## Exercise input
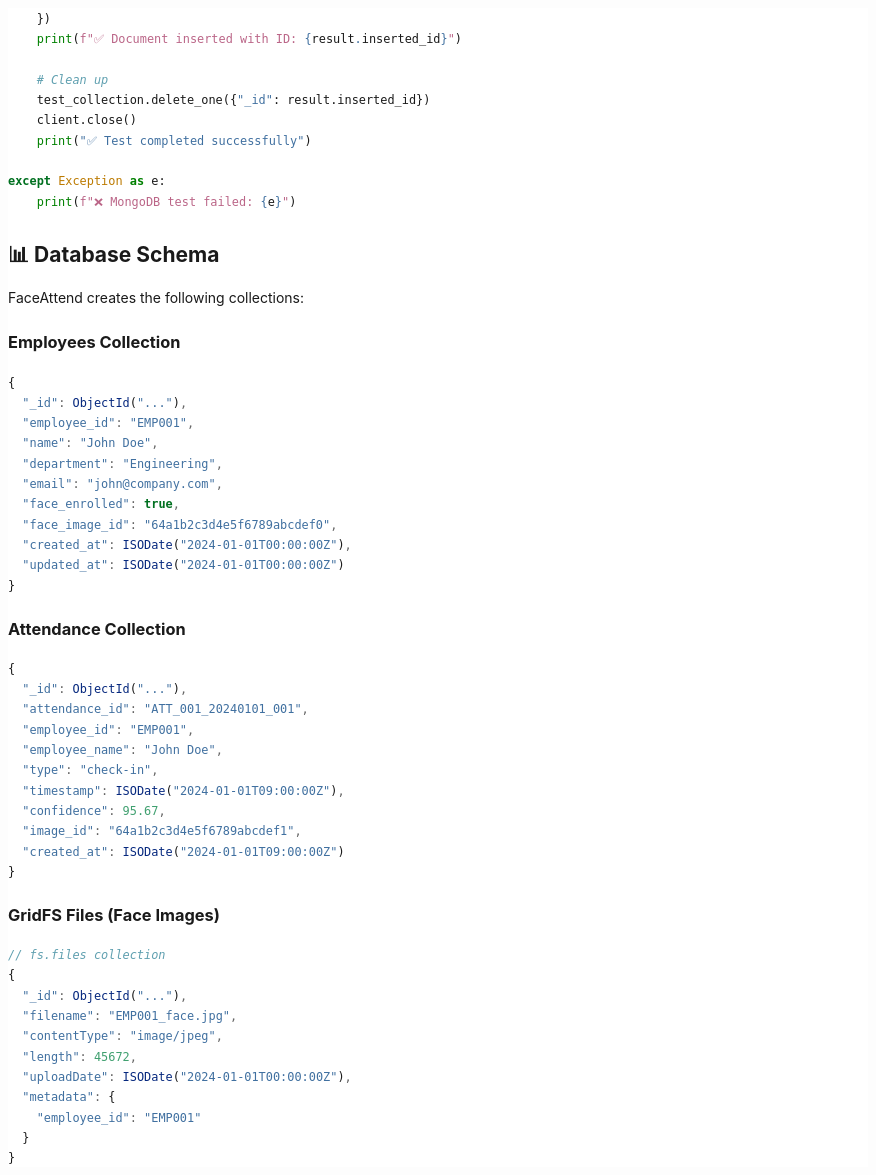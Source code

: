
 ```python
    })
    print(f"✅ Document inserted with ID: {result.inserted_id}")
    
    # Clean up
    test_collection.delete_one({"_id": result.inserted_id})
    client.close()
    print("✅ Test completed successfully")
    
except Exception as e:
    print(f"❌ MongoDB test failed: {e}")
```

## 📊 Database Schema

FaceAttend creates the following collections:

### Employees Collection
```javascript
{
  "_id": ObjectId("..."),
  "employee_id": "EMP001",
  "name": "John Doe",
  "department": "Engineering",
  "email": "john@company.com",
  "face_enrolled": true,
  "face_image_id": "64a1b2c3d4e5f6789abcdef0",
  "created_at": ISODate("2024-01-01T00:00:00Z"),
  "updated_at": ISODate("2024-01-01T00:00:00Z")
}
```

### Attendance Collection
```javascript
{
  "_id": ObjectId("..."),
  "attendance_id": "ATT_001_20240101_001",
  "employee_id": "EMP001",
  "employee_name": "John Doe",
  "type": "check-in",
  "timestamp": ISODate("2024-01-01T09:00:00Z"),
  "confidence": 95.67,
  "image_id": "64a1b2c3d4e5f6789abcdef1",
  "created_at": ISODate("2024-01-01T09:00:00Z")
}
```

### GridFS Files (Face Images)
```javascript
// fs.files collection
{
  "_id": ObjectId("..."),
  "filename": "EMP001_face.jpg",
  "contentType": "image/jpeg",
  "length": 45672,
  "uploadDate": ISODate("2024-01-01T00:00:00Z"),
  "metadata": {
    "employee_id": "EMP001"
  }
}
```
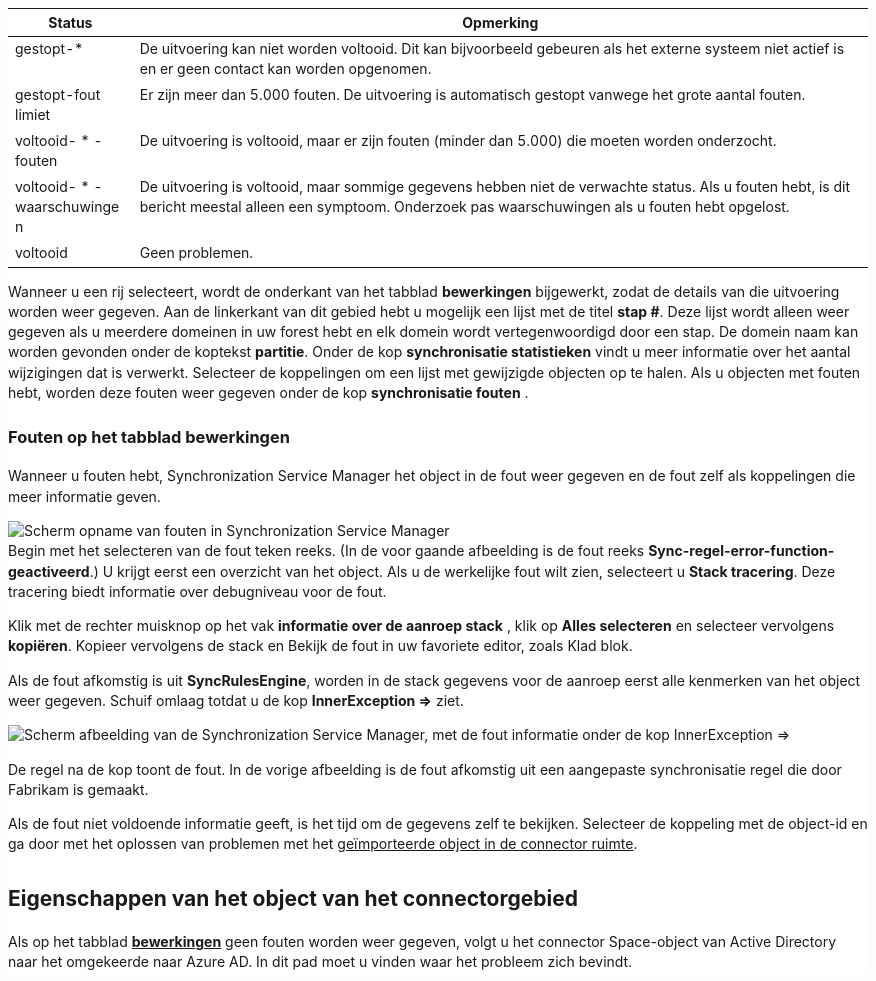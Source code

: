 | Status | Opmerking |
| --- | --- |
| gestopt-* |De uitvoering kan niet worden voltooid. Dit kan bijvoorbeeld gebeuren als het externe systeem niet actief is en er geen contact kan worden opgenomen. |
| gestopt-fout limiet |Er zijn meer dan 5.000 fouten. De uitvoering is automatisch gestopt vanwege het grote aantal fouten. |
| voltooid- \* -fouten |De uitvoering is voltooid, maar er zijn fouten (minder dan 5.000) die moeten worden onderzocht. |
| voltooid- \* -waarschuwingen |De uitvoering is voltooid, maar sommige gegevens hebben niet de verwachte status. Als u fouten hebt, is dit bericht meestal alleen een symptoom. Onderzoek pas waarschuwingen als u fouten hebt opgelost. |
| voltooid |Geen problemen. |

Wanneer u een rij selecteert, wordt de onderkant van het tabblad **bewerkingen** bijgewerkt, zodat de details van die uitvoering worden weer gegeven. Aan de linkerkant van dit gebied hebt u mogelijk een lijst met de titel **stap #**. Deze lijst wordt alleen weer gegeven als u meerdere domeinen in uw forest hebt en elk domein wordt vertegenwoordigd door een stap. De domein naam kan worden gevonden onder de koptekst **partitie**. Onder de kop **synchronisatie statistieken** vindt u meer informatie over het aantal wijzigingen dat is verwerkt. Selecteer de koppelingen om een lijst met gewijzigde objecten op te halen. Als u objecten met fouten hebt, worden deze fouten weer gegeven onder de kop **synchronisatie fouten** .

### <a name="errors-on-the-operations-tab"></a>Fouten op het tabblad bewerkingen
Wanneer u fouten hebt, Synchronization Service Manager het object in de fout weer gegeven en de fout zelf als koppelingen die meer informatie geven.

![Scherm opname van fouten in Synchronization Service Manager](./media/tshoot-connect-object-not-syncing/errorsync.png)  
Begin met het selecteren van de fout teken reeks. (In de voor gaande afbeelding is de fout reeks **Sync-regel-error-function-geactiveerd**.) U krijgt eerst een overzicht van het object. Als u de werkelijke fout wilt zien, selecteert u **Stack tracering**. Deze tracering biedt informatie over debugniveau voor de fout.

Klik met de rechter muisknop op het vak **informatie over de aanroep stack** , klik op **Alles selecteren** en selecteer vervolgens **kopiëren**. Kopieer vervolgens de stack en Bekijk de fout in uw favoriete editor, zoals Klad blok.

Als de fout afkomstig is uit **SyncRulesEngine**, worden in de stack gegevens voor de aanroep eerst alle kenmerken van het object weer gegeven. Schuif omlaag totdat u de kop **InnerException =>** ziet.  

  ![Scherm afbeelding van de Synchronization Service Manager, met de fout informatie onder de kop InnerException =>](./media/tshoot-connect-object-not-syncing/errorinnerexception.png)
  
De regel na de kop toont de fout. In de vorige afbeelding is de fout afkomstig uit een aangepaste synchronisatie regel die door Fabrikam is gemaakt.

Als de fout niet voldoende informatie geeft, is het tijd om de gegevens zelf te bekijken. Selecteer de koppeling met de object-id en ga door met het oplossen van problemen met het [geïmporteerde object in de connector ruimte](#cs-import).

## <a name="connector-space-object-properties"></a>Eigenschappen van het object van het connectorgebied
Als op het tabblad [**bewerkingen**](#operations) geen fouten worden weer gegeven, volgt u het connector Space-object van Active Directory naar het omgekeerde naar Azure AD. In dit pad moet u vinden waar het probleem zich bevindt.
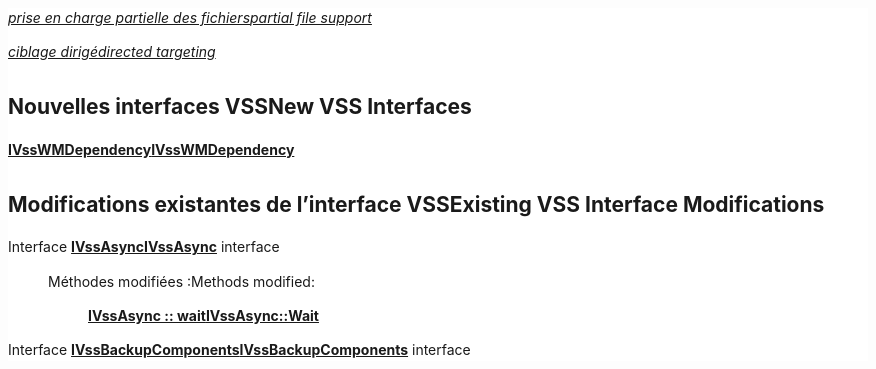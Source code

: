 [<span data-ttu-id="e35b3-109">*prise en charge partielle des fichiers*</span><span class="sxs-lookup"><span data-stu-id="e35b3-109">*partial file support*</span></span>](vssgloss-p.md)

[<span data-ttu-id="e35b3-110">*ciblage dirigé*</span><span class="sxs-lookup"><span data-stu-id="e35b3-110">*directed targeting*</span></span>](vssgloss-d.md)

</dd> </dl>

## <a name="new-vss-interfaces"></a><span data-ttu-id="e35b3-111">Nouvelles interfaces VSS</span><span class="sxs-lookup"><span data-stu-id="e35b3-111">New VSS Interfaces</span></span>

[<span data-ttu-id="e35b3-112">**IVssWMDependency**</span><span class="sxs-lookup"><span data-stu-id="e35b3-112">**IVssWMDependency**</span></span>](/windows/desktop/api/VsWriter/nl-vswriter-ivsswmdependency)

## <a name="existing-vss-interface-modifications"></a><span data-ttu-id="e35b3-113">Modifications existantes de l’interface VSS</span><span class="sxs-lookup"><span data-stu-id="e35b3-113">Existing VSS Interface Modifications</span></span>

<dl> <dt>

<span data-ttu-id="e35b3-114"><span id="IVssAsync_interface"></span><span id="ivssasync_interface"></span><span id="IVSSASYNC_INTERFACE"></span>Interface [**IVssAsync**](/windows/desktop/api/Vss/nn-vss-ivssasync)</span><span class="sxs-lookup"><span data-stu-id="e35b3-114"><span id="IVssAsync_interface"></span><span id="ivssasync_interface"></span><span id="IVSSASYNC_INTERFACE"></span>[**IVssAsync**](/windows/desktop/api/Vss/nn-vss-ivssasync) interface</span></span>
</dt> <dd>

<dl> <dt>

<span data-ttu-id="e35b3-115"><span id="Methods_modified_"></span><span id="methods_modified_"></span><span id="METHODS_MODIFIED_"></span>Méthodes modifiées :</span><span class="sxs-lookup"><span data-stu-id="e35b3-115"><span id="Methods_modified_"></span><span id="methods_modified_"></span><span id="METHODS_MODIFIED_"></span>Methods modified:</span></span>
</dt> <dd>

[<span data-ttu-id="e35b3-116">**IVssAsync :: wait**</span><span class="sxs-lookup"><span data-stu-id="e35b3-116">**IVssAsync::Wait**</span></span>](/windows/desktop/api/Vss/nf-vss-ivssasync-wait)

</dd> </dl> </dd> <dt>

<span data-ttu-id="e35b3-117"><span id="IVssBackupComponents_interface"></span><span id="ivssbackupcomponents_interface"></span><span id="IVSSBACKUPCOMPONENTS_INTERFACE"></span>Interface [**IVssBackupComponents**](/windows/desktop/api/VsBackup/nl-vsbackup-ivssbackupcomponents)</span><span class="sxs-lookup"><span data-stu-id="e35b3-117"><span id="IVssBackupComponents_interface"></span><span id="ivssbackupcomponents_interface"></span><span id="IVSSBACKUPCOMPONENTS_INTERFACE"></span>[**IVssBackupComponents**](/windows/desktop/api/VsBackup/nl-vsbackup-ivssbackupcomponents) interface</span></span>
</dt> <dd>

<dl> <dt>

...

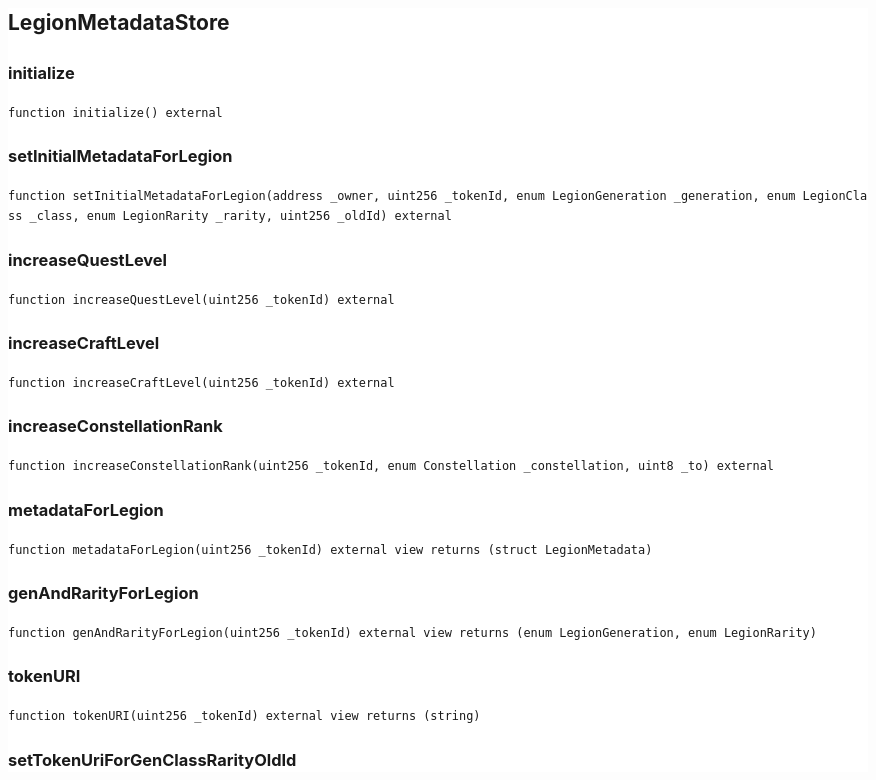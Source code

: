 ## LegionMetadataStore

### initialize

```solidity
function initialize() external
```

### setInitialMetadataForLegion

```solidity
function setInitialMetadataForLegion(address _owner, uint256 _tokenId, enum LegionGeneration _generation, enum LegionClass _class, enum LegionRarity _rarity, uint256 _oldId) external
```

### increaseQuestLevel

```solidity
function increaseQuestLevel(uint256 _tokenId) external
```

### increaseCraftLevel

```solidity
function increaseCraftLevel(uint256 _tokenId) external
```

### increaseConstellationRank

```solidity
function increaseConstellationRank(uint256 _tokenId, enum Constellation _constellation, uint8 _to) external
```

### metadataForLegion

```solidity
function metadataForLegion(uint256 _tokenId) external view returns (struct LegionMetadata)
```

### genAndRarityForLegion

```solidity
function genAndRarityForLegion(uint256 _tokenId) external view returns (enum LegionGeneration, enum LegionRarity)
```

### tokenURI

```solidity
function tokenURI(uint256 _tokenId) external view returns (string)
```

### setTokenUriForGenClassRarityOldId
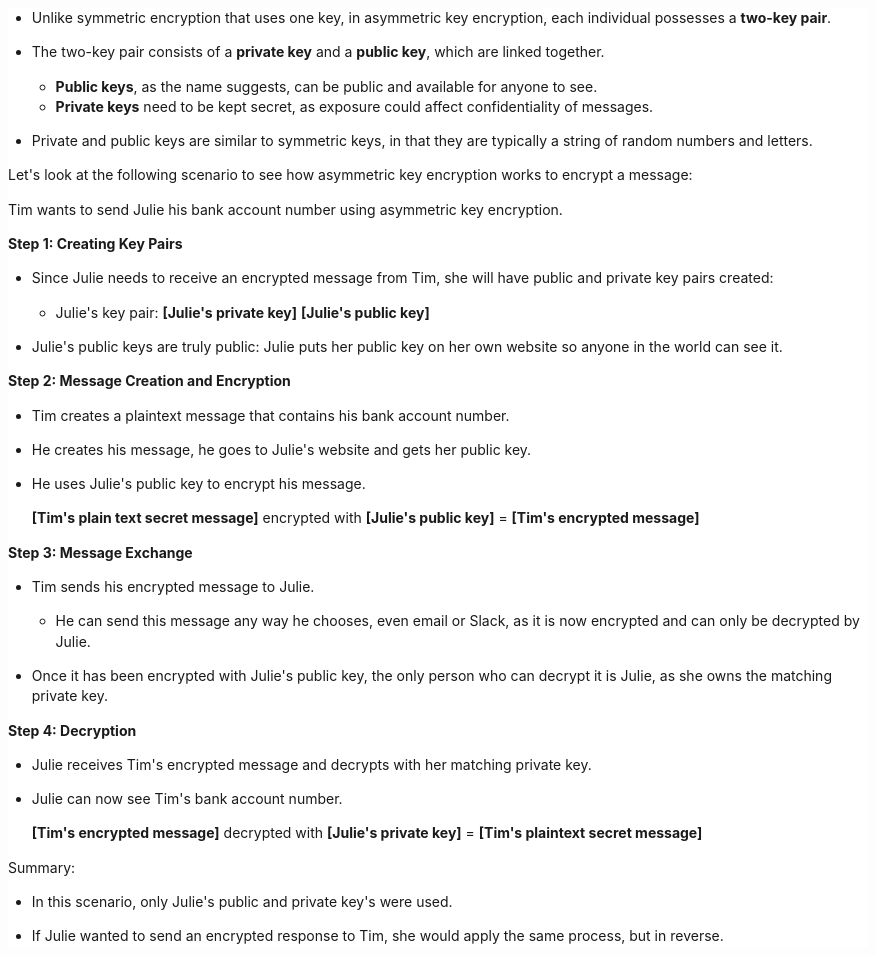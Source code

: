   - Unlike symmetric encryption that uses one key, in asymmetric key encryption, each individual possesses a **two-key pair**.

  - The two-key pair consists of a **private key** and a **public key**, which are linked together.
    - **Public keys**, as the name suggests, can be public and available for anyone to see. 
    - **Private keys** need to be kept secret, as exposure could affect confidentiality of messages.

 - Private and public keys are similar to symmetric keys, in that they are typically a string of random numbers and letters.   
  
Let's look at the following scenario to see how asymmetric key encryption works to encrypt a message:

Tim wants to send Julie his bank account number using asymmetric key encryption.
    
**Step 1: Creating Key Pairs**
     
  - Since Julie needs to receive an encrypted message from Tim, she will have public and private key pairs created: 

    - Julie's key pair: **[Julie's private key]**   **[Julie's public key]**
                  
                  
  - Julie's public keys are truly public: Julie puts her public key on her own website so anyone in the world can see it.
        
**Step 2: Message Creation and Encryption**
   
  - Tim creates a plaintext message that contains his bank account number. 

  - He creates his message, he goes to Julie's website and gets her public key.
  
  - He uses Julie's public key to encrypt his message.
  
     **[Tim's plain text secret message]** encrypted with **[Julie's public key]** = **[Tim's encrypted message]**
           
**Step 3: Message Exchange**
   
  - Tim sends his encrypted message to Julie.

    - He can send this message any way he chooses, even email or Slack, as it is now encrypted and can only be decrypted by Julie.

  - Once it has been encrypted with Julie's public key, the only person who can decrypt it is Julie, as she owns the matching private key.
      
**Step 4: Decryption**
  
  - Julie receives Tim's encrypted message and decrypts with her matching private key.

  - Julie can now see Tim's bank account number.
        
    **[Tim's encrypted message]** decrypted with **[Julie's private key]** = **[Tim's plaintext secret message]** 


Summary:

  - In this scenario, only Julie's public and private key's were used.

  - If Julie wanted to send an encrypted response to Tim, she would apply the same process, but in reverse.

==

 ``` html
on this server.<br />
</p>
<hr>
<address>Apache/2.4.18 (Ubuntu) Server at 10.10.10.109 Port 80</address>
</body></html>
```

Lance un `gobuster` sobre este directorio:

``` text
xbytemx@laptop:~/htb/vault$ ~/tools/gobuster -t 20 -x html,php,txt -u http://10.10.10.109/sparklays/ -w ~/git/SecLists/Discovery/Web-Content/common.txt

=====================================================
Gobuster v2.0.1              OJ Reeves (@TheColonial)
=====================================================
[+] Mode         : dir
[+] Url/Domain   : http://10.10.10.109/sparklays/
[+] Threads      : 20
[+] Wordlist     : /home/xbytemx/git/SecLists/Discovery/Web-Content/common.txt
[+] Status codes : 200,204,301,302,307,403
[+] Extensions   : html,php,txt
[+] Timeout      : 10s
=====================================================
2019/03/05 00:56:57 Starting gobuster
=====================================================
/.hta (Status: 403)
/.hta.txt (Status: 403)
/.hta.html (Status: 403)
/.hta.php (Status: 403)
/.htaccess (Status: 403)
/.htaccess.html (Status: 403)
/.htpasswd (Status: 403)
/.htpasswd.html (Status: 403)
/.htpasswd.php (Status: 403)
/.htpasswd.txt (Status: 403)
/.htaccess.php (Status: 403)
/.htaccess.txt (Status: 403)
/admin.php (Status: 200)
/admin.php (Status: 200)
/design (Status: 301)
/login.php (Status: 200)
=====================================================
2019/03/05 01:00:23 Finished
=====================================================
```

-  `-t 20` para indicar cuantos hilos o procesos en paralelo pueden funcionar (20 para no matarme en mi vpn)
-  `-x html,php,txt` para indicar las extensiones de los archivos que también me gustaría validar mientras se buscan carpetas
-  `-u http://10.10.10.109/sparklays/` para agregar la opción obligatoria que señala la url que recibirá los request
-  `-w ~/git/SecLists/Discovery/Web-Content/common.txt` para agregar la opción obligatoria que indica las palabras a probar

## Problem to solve
Within the listing above, locate the line containing "voltooid |Geen problemen. |" and the line containing "Klik met de". Reproduce those two lines and all lines between them exactly, with nothing added.

## Problem solution
| voltooid |Geen problemen. |

Wanneer u een rij selecteert, wordt de onderkant van het tabblad **bewerkingen** bijgewerkt, zodat de details van die uitvoering worden weer gegeven. Aan de linkerkant van dit gebied hebt u mogelijk een lijst met de titel **stap #**. Deze lijst wordt alleen weer gegeven als u meerdere domeinen in uw forest hebt en elk domein wordt vertegenwoordigd door een stap. De domein naam kan worden gevonden onder de koptekst **partitie**. Onder de kop **synchronisatie statistieken** vindt u meer informatie over het aantal wijzigingen dat is verwerkt. Selecteer de koppelingen om een lijst met gewijzigde objecten op te halen. Als u objecten met fouten hebt, worden deze fouten weer gegeven onder de kop **synchronisatie fouten** .

### <a name="errors-on-the-operations-tab"></a>Fouten op het tabblad bewerkingen
Wanneer u fouten hebt, Synchronization Service Manager het object in de fout weer gegeven en de fout zelf als koppelingen die meer informatie geven.

![Scherm opname van fouten in Synchronization Service Manager](./media/tshoot-connect-object-not-syncing/errorsync.png)  
Begin met het selecteren van de fout teken reeks. (In de voor gaande afbeelding is de fout reeks **Sync-regel-error-function-geactiveerd**.) U krijgt eerst een overzicht van het object. Als u de werkelijke fout wilt zien, selecteert u **Stack tracering**. Deze tracering biedt informatie over debugniveau voor de fout.

Klik met de rechter muisknop op het vak **informatie over de aanroep stack** , klik op **Alles selecteren** en selecteer vervolgens **kopiëren**. Kopieer vervolgens de stack en Bekijk de fout in uw favoriete editor, zoals Klad blok.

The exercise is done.